2. Materials and methods 2.1 Materials E. prolifera was collected and L. japonica was cultured in the beach of Qingdao in August, 2015. The fresh seaweed were both washed with tap water, air dried, ground into powder and kept in plastic bags at room temperature before being used.
2.2 Preparation of polysaccharide from E. prolifera Scheme for experimental procedure is shown in Fig. 1. Preparation of polysaccharide from E. prolifera was according to Li et al. [2]. Briefly, dry algae powder (100 g) was extracted with distilled water (7500 mL) at 90℃ for 4 h under continuous stirring.

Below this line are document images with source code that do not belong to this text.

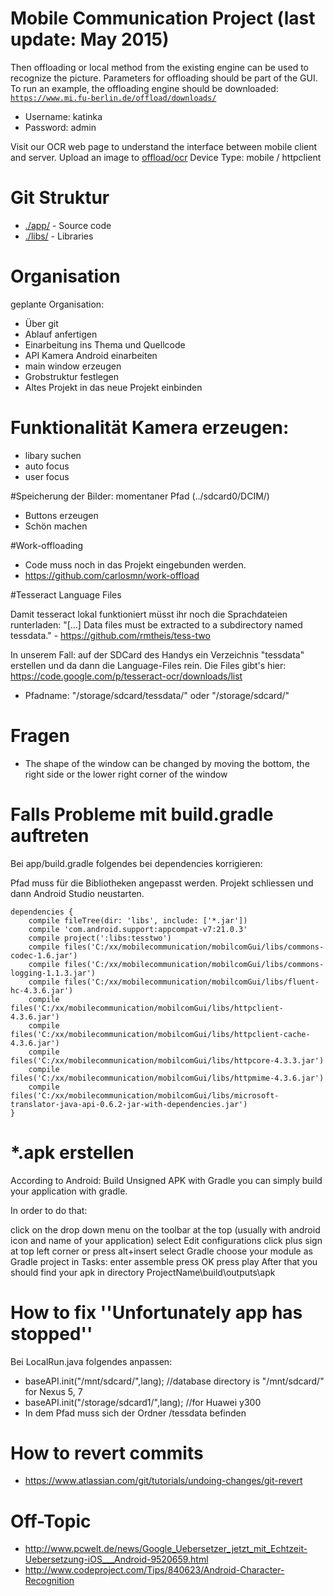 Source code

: # Mobile Communication Project (last update: May 2015)

Then offloading or local method from the existing engine can be used to recognize the picture.
Parameters for offloading should be part of the GUI.
To run an example, the offloading engine should be downloaded:
<code>https://www.mi.fu-berlin.de/offload/downloads/</code>

* Username: katinka
* Password: admin

Visit our OCR web page to understand the interface between mobile client and server.
Upload an image to [offload/ocr](https://www.mi.fu-berlin.de/offload/ocr/)
Device Type: mobile / httpclient

# Git Struktur
* [./app/](mobilcomGui/app/) - Source code
* [./libs/](mobilcomGui/libs) - Libraries

# Organisation
geplante Organisation:
* Über git
* Ablauf anfertigen
* Einarbeitung ins Thema und Quellcode 
* API Kamera Android einarbeiten 
* main window erzeugen
* Grobstruktur festlegen
* Altes Projekt in das neue Projekt einbinden 

# Funktionalität Kamera erzeugen: 
* libary suchen
* auto focus 
* user focus 

#Speicherung der Bilder: momentaner Pfad (../sdcard0/DCIM/)
* Buttons erzeugen
* Schön machen

#Work-offloading 
* Code muss noch in das Projekt eingebunden werden.
* https://github.com/carlosmn/work-offload

#Tesseract Language Files 

Damit tesseract lokal funktioniert müsst ihr noch die Sprachdateien runterladen:
"[...] Data files must be extracted to a subdirectory named tessdata." - https://github.com/rmtheis/tess-two

In unserem Fall: auf der SDCard des Handys ein Verzeichnis "tessdata" erstellen und da dann die Language-Files rein.
Die Files gibt's hier: https://code.google.com/p/tesseract-ocr/downloads/list
* Pfadname: "/storage/sdcard/tessdata/" oder "/storage/sdcard/"

# Fragen 
* The shape of the window can be changed by moving the bottom, the right side or the
lower right corner of the window

# Falls Probleme mit build.gradle auftreten

<p>Bei app/build.gradle folgendes bei dependencies korrigieren:

Pfad muss für die Bibliotheken angepasst werden. Projekt schliessen und dann Android Studio neustarten.</p>
<pre><code>dependencies {
    compile fileTree(dir: 'libs', include: ['*.jar'])
    compile 'com.android.support:appcompat-v7:21.0.3'
    compile project(':libs:tesstwo')
    compile files('C:/xx/mobilecommunication/mobilcomGui/libs/commons-codec-1.6.jar')
    compile files('C:/xx/mobilecommunication/mobilcomGui/libs/commons-logging-1.1.3.jar')
    compile files('C:/xx/mobilecommunication/mobilcomGui/libs/fluent-hc-4.3.6.jar')
    compile files('C:/xx/mobilecommunication/mobilcomGui/libs/httpclient-4.3.6.jar')
    compile files('C:/xx/mobilecommunication/mobilcomGui/libs/httpclient-cache-4.3.6.jar')
    compile files('C:/xx/mobilecommunication/mobilcomGui/libs/httpcore-4.3.3.jar')
    compile files('C:/xx/mobilecommunication/mobilcomGui/libs/httpmime-4.3.6.jar')
    compile files('C:/xx/mobilecommunication/mobilcomGui/libs/microsoft-translator-java-api-0.6.2-jar-with-dependencies.jar')
}</code></pre>

# *.apk erstellen

According to Android: Build Unsigned APK with Gradle you can simply build your application with gradle.

In order to do that:

click on the drop down menu on the toolbar at the top (usually with android icon and name of your application)
select Edit configurations
click plus sign at top left corner or press alt+insert
select Gradle
choose your module as Gradle project
in Tasks: enter assemble
press OK
press play
After that you should find your apk in directory ProjectName\build\outputs\apk

# How to fix ''Unfortunately app has stopped'' 
Bei LocalRun.java folgendes anpassen:
* baseAPI.init("/mnt/sdcard/",lang); //database directory is "/mnt/sdcard/" for Nexus 5, 7
* baseAPI.init("/storage/sdcard1/",lang); //for Huawei y300
* In dem Pfad muss sich der Ordner /tessdata befinden

# How to revert commits
* https://www.atlassian.com/git/tutorials/undoing-changes/git-revert

# Off-Topic
* http://www.pcwelt.de/news/Google_Uebersetzer_jetzt_mit_Echtzeit-Uebersetzung-iOS___Android-9520659.html
* http://www.codeproject.com/Tips/840623/Android-Character-Recognition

After filtered through gauze, the hot liquid supernatant was centrifuged and filtered by siliceous earth. The residue was washed with additional water and the liquid was collected. The residue was extracted once more under the same procedure. The combined solution was concentrated to about 1000 mL under reduced pressure. The polysaccharides were precipitated by the addition of 4000 mL ethanol then lyophilized to yield white powdered polysaccharides.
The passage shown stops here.